***** Data provided *****
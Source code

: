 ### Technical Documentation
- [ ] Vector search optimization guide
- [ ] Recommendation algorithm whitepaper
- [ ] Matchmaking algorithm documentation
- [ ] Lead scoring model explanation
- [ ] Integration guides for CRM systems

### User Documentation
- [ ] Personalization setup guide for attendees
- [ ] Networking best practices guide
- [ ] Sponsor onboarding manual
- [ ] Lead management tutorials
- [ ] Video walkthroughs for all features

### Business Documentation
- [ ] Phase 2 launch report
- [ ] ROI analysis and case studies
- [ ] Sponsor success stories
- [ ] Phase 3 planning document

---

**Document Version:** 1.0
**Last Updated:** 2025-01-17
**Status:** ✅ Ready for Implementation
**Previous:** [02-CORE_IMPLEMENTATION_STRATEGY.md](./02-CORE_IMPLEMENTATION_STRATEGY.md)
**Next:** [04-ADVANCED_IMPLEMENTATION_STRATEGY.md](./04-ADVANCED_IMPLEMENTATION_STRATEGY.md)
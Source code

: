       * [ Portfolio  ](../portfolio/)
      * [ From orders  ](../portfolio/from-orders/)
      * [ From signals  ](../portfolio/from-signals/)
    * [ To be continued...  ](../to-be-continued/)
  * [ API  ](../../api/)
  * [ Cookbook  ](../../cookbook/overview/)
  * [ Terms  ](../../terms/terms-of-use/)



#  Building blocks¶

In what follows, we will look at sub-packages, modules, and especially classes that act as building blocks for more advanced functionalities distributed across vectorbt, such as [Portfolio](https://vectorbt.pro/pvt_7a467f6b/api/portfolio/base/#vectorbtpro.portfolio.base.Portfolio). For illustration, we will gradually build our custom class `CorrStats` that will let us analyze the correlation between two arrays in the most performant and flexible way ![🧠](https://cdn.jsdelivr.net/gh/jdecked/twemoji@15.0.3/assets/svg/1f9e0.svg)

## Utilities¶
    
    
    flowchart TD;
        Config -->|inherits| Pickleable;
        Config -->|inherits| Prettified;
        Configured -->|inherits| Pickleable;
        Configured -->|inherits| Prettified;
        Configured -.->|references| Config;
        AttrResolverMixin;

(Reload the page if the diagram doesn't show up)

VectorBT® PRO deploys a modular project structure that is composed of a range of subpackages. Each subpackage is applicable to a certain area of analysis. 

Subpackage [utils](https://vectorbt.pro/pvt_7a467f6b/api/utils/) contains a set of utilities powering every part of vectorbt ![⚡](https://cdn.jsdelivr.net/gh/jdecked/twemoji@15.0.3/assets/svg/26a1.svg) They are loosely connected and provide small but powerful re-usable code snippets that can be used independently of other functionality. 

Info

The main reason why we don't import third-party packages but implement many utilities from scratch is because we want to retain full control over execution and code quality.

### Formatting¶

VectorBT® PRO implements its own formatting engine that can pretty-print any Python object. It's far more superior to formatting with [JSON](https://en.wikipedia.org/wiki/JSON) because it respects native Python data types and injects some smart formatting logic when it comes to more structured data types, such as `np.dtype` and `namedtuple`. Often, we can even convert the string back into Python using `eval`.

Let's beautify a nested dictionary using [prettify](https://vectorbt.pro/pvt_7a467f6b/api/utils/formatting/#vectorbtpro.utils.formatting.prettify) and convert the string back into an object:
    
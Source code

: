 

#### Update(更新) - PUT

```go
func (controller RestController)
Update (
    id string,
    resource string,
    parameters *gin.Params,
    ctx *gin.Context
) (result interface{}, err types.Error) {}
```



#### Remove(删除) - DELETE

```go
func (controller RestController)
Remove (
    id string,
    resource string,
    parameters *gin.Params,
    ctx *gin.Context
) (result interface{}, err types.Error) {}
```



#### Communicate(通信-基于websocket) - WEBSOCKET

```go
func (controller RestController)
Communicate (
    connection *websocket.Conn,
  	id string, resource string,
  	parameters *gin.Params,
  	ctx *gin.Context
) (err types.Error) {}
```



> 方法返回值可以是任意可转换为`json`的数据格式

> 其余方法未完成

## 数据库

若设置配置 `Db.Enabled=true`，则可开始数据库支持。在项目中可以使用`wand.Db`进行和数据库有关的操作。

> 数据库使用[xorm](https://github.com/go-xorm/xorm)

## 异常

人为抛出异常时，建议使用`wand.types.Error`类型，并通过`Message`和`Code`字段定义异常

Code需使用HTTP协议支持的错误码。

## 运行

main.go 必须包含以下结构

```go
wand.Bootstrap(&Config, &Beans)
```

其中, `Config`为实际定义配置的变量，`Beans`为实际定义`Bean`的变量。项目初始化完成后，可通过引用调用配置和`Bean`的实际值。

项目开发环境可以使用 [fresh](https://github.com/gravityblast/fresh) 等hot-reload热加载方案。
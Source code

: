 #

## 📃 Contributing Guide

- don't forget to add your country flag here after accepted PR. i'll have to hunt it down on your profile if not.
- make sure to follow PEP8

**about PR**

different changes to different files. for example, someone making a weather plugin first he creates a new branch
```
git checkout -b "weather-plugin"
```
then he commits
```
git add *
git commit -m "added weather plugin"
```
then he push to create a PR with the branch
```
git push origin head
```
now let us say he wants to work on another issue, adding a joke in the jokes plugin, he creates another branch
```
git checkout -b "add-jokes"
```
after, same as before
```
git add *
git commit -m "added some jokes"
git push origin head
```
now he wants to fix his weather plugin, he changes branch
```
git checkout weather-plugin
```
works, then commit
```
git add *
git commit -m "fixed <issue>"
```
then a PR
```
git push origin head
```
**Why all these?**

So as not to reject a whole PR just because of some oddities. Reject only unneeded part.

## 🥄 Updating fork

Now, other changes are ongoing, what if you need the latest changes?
*****
◆ How to complete this task:
Exactly as they stand, please print the lines from the first line of the records above down to the line that includes "flowchart TD;", both of those included and no others.

◆ Exercise response:
Source code

: ### Technical Documentation
- [ ] Vector search optimization guide
- [ ] Recommendation algorithm whitepaper
- [ ] Matchmaking algorithm documentation
- [ ] Lead scoring model explanation
- [ ] Integration guides for CRM systems

### User Documentation
- [ ] Personalization setup guide for attendees
- [ ] Networking best practices guide
- [ ] Sponsor onboarding manual
- [ ] Lead management tutorials
- [ ] Video walkthroughs for all features

### Business Documentation
- [ ] Phase 2 launch report
- [ ] ROI analysis and case studies
- [ ] Sponsor success stories
- [ ] Phase 3 planning document

---

**Document Version:** 1.0
**Last Updated:** 2025-01-17
**Status:** ✅ Ready for Implementation
**Previous:** [02-CORE_IMPLEMENTATION_STRATEGY.md](./02-CORE_IMPLEMENTATION_STRATEGY.md)
**Next:** [04-ADVANCED_IMPLEMENTATION_STRATEGY.md](./04-ADVANCED_IMPLEMENTATION_STRATEGY.md)
Source code

:       * [ Portfolio  ](../portfolio/)
      * [ From orders  ](../portfolio/from-orders/)
      * [ From signals  ](../portfolio/from-signals/)
    * [ To be continued...  ](../to-be-continued/)
  * [ API  ](../../api/)
  * [ Cookbook  ](../../cookbook/overview/)
  * [ Terms  ](../../terms/terms-of-use/)



#  Building blocks¶

In what follows, we will look at sub-packages, modules, and especially classes that act as building blocks for more advanced functionalities distributed across vectorbt, such as [Portfolio](https://vectorbt.pro/pvt_7a467f6b/api/portfolio/base/#vectorbtpro.portfolio.base.Portfolio). For illustration, we will gradually build our custom class `CorrStats` that will let us analyze the correlation between two arrays in the most performant and flexible way ![🧠](https://cdn.jsdelivr.net/gh/jdecked/twemoji@15.0.3/assets/svg/1f9e0.svg)

## Utilities¶
    
    
    flowchart TD;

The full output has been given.